#### Data
******
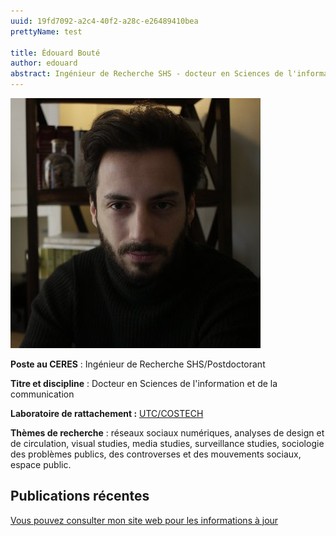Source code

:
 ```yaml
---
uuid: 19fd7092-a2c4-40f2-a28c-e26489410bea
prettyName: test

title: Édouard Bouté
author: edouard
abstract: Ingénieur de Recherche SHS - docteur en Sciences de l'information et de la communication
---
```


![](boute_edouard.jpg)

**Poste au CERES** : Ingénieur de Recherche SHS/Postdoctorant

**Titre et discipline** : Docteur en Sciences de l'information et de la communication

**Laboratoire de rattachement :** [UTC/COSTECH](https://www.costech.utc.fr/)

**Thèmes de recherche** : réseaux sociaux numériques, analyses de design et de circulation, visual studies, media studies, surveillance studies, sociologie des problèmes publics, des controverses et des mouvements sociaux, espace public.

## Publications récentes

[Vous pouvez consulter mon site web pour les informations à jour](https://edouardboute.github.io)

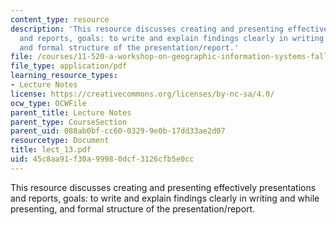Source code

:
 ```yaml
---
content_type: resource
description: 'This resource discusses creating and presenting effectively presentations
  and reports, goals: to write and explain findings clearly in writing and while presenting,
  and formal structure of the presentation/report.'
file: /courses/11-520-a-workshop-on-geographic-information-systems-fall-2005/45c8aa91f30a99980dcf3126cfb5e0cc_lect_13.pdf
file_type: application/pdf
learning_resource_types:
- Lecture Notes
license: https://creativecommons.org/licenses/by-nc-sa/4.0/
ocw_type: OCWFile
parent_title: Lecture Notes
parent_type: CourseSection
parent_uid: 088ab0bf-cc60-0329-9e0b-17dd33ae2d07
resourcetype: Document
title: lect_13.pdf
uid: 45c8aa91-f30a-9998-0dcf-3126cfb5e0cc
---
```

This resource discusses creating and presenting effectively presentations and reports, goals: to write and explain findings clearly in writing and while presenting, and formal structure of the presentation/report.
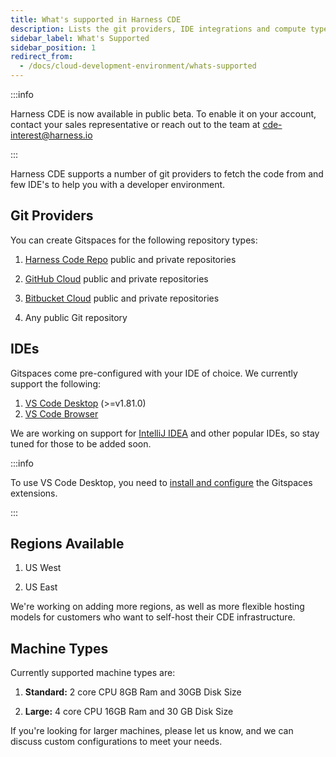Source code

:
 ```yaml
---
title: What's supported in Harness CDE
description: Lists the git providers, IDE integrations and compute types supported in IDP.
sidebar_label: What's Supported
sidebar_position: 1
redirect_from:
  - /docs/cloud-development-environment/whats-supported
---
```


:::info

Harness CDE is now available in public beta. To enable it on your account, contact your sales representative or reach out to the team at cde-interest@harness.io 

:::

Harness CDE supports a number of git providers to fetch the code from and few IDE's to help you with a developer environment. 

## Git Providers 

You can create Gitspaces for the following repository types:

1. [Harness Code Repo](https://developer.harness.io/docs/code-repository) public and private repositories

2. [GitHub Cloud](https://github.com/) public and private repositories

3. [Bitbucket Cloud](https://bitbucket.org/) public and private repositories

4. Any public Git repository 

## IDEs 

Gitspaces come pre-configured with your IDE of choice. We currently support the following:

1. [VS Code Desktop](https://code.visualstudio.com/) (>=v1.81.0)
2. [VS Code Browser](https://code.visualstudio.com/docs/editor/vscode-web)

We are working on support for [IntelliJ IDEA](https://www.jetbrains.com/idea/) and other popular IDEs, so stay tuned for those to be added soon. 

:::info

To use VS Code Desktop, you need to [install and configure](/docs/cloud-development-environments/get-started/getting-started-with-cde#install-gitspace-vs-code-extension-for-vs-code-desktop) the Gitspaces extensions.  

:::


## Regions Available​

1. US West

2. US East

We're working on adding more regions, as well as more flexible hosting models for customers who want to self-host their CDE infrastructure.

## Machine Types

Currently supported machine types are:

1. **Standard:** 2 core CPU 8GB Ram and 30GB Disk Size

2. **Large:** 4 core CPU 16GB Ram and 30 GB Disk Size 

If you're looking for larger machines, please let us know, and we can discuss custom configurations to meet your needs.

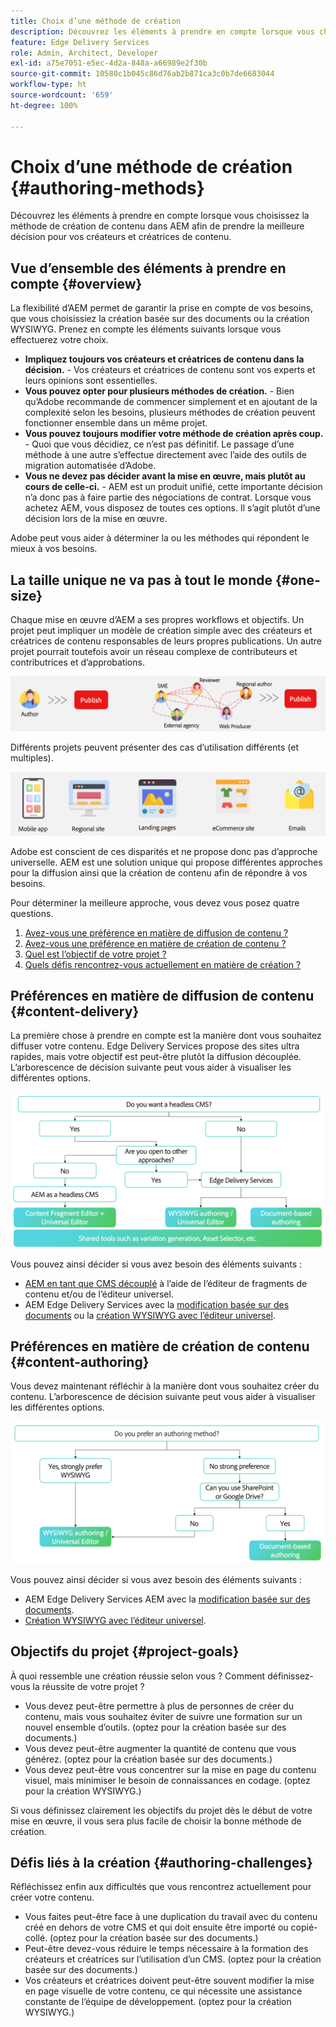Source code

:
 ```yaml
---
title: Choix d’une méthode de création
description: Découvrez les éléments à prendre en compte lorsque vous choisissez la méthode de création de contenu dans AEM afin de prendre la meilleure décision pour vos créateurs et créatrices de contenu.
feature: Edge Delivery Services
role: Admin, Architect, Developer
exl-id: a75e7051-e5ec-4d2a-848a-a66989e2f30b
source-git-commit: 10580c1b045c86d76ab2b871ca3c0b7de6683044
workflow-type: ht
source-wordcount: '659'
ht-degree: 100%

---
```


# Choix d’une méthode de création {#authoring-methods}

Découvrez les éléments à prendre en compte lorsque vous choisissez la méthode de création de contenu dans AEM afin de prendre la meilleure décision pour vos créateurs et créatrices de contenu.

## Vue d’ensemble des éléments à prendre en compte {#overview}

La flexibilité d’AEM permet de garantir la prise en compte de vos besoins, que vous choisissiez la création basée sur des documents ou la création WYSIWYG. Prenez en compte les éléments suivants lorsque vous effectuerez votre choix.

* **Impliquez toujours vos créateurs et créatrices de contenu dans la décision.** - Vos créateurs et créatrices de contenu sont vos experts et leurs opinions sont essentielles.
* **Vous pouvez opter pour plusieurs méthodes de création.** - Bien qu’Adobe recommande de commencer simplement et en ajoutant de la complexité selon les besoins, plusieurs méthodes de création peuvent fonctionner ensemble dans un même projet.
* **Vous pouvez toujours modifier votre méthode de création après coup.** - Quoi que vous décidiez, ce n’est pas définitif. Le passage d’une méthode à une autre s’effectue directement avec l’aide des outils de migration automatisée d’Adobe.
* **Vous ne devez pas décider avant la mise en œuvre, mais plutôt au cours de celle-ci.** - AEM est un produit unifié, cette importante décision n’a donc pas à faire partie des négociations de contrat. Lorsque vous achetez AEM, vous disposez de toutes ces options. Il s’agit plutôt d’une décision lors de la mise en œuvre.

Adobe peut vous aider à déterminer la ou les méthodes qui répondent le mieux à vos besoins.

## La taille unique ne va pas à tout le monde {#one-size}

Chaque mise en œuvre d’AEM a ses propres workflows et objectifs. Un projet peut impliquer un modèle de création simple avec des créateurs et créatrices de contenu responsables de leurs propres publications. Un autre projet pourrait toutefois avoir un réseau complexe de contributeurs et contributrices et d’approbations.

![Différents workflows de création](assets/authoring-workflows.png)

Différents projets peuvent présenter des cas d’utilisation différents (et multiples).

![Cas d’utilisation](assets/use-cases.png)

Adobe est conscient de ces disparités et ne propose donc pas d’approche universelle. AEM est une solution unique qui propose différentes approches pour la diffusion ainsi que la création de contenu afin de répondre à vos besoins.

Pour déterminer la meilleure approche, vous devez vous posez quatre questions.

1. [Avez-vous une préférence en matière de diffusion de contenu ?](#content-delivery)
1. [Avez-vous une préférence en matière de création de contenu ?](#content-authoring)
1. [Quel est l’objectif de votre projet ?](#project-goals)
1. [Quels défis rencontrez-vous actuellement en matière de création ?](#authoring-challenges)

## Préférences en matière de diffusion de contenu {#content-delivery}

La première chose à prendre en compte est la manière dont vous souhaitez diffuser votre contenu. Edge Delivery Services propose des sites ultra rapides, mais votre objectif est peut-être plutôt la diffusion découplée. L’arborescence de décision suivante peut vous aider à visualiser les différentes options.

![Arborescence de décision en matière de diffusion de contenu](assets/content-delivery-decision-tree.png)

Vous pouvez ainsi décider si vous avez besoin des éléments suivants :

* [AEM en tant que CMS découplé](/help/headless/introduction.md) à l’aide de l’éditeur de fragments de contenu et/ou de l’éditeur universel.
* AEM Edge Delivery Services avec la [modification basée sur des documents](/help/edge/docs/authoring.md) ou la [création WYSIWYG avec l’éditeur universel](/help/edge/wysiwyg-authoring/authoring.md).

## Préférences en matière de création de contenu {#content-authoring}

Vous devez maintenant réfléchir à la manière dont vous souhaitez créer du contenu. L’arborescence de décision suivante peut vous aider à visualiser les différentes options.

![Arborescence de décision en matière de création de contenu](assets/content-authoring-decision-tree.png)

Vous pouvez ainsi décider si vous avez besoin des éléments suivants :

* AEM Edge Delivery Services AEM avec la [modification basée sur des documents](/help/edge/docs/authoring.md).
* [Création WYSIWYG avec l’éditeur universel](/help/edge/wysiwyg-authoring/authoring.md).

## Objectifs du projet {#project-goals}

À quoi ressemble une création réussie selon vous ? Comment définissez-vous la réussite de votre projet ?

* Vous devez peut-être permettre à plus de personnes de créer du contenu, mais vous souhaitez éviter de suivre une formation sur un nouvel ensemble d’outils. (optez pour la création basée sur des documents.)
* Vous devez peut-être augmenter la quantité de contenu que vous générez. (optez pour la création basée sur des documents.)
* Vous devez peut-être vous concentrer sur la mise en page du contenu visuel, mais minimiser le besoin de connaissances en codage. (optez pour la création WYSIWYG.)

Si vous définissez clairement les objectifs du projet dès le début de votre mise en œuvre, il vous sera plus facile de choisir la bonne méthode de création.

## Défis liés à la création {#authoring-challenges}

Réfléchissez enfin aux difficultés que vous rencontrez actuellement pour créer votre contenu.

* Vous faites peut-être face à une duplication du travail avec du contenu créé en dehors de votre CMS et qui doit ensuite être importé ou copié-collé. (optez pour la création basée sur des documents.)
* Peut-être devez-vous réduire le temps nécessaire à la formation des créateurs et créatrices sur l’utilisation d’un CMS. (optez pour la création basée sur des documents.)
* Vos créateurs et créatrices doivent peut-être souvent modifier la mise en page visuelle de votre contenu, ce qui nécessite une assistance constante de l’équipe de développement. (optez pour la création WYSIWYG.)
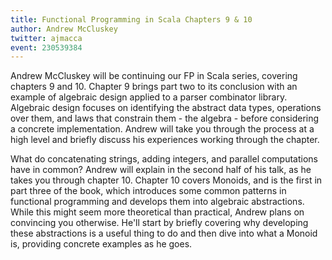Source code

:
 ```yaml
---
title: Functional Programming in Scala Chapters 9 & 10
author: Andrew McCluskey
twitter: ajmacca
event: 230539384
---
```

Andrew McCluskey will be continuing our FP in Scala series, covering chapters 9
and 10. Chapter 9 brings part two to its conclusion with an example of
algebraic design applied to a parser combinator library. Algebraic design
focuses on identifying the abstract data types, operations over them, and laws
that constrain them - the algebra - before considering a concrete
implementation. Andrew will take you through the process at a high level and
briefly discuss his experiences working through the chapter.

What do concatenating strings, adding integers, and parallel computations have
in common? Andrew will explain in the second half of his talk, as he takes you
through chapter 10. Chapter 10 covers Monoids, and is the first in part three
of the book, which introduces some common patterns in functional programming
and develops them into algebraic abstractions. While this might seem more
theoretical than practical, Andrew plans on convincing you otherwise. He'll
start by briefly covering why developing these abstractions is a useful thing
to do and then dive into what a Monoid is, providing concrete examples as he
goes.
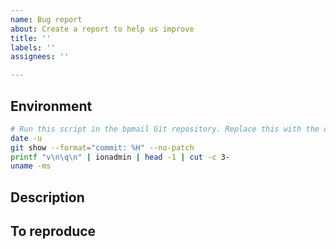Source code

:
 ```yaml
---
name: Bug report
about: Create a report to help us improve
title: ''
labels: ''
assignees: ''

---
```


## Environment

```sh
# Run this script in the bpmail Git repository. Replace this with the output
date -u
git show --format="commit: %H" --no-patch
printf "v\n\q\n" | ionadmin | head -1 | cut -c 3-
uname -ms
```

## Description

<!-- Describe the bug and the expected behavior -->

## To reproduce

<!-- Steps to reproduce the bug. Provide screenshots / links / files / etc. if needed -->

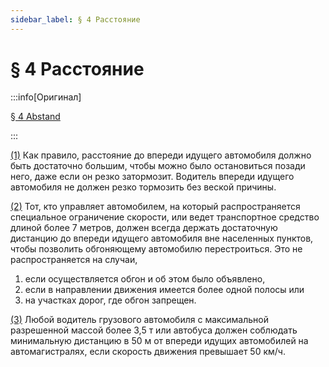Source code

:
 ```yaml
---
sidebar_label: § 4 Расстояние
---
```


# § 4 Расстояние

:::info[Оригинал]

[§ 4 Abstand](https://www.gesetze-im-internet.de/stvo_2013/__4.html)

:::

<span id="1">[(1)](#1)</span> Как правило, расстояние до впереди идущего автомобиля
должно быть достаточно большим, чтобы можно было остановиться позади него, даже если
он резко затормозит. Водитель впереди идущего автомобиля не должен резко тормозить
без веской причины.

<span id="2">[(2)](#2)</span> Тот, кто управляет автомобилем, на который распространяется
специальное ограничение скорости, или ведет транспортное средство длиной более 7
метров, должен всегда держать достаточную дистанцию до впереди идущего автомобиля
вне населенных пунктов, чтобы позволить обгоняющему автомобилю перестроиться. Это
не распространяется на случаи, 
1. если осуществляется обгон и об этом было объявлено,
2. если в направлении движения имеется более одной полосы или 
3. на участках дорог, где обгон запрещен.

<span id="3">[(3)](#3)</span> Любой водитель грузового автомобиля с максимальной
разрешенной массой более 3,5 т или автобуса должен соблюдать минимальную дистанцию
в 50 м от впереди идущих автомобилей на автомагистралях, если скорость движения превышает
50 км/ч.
******
#### What is needed
Reproduce exactly the lines above starting at the line containing "Si vous définissez" and ending at the line containing "of the book, which", including both, but not the pictures.

#### Reply to the task
Si vous définissez clairement les objectifs du projet dès le début de votre mise en œuvre, il vous sera plus facile de choisir la bonne méthode de création.

## Défis liés à la création {#authoring-challenges}

Réfléchissez enfin aux difficultés que vous rencontrez actuellement pour créer votre contenu.

* Vous faites peut-être face à une duplication du travail avec du contenu créé en dehors de votre CMS et qui doit ensuite être importé ou copié-collé. (optez pour la création basée sur des documents.)
* Peut-être devez-vous réduire le temps nécessaire à la formation des créateurs et créatrices sur l’utilisation d’un CMS. (optez pour la création basée sur des documents.)
* Vos créateurs et créatrices doivent peut-être souvent modifier la mise en page visuelle de votre contenu, ce qui nécessite une assistance constante de l’équipe de développement. (optez pour la création WYSIWYG.)
Source code

:
 ```yaml
---
title: Functional Programming in Scala Chapters 9 & 10
author: Andrew McCluskey
twitter: ajmacca
event: 230539384
---
```

Andrew McCluskey will be continuing our FP in Scala series, covering chapters 9
and 10. Chapter 9 brings part two to its conclusion with an example of
algebraic design applied to a parser combinator library. Algebraic design
focuses on identifying the abstract data types, operations over them, and laws
that constrain them - the algebra - before considering a concrete
implementation. Andrew will take you through the process at a high level and
briefly discuss his experiences working through the chapter.

What do concatenating strings, adding integers, and parallel computations have
in common? Andrew will explain in the second half of his talk, as he takes you
through chapter 10. Chapter 10 covers Monoids, and is the first in part three
of the book, which introduces some common patterns in functional programming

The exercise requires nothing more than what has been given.